(Stored data)
+++

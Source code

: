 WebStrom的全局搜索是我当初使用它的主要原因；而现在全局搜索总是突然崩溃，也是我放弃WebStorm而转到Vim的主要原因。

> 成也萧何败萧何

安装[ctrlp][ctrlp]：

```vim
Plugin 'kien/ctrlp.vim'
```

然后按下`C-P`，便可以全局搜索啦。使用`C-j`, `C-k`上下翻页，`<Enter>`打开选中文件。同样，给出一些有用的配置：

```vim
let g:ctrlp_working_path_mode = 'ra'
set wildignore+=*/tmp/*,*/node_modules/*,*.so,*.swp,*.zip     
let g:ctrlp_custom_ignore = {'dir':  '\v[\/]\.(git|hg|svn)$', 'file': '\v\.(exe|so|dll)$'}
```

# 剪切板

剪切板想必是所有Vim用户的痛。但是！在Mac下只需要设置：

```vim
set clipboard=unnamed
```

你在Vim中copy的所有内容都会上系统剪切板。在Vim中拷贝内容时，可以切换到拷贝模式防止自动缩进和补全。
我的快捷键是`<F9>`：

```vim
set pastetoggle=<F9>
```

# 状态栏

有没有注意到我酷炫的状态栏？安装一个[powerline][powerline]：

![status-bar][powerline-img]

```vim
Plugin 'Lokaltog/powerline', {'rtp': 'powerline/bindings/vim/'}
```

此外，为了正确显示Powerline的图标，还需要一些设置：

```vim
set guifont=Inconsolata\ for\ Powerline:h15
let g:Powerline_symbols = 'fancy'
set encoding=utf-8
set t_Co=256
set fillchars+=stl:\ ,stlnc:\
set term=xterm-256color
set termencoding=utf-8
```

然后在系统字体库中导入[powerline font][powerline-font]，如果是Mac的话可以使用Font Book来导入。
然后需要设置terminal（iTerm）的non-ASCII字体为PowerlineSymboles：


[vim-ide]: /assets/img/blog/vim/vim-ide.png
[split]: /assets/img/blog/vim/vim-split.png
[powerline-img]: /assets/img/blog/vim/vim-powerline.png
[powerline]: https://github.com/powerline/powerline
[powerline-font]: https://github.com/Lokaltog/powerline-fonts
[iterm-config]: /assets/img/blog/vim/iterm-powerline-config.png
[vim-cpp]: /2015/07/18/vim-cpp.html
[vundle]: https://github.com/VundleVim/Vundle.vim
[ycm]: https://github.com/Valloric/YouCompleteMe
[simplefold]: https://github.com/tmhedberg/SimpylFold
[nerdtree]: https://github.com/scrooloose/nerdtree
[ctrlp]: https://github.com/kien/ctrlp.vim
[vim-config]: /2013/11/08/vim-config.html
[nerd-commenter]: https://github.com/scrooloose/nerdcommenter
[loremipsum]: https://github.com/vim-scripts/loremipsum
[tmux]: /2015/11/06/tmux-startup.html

+++

Action item: A single number is the whole answer here: the number of lines in the data that include "kien".

Response: 2